Nurture candidate relationships
Make the most of any extra time you may have if business slows once more by investing it into building relationships and adding to your talent pool. Richard advises that as well as getting closer to clients and understanding their business, it is important to build a micro-community of specialist candidates. That way, you can ensure you have access to talent that you know don’t simply tick a few boxes but will be a true asset to the client in a specific role. Know your candidates inside out and you will be able to make the right match every time. Ashby also laboured the value of word-of-mouth advertising from candidates. Social media is full of the experiences many candidates are having right now with recruiters effectively ghosting them. A five-minute telephone call to update your candidates and talk through options could be enough for them to post on LinkedIn about the great experience they’ve had with you. They may even share that with an organisation they’re interviewing with and you could net another client.
Find your ‘why’ and help your consultants to stand out
Recruitment is a highly saturated market, which is why Richard insists that to be able to stand out you must pinpoint what makes your agency unique, why clients and candidates should come to you above all your competitors. “Marketing offers the differentiation, the story.” Publicise that, push it out, ensure everyone across the company is on board with it and then work to deliver it. Recruiters are some of the best marketers out there so give your consultants a way to increase exposure by providing them with editable assets and ideas for content creation and they will use that to stand out and reach both candidates and clients. Communicate your core values and live by them.

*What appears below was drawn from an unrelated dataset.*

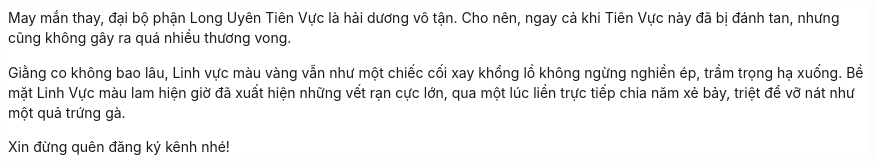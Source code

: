May mắn thay, đại bộ phận Long Uyên Tiên Vực là hải dương vô tận. Cho nên, ngay cả khi Tiên Vực này đã bị đánh tan, nhưng cũng không gây ra quá nhiều thương vong.

Giằng co không bao lâu, Linh vực màu vàng vẫn như một chiếc cối xay khổng lồ không ngừng nghiền ép, trầm trọng hạ xuống. Bề mặt Linh Vực màu lam hiện giờ đã xuất hiện những vết rạn cực lớn, qua một lúc liền trực tiếp chia năm xẻ bảy, triệt để vỡ nát như một quả trứng gà.





Xin đừng quên đăng ký kênh nhé!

Broaden your client portfolio
If you normally work with just one size of business, a limited role type, or a particular area of your sector, consider diversifying your client portfolio to open up the jobs available to you. Structure your marketing around your newly diverse client range, segment your database into different types of organisations, and monitor the job boards to see what kinds of organisation in your sector are still hiring. If you usually work with large organisations who currently have a hiring freeze you may find that smaller companies are still recruiting.
Diversify your product
Consider offering webinars or training if jobs are still slow in your sector. As well as generating publicity and strengthening your brand, you will be able to build up a fantastic database of both candidates and potential clients. Once your workflow is up again simply pivot back but be ready to turn to alternative avenues again if the situation changes. To survive and grow you’ll have to be prepared to constantly adapt.
View everyone in your team as a salesperson
Pre-Covid your team may have been split into different roles, with some focusing on billing, some marketing and some client development. Right now, in order to help the business survive, everyone has to sell and see themselves in that role. It’s vital to make that messaging clear to your entire team so you’re all on the same page and fighting together.
Hold your prices
Lowering your rates doesn’t just devalue your service but that of everyone in the industry. The more agencies that advertise a price cut, the more likely a price war will start and that isn’t good for anyone. It could also signal to clients that you are struggling and starting to get desperate. Value your service and hold firm on rates.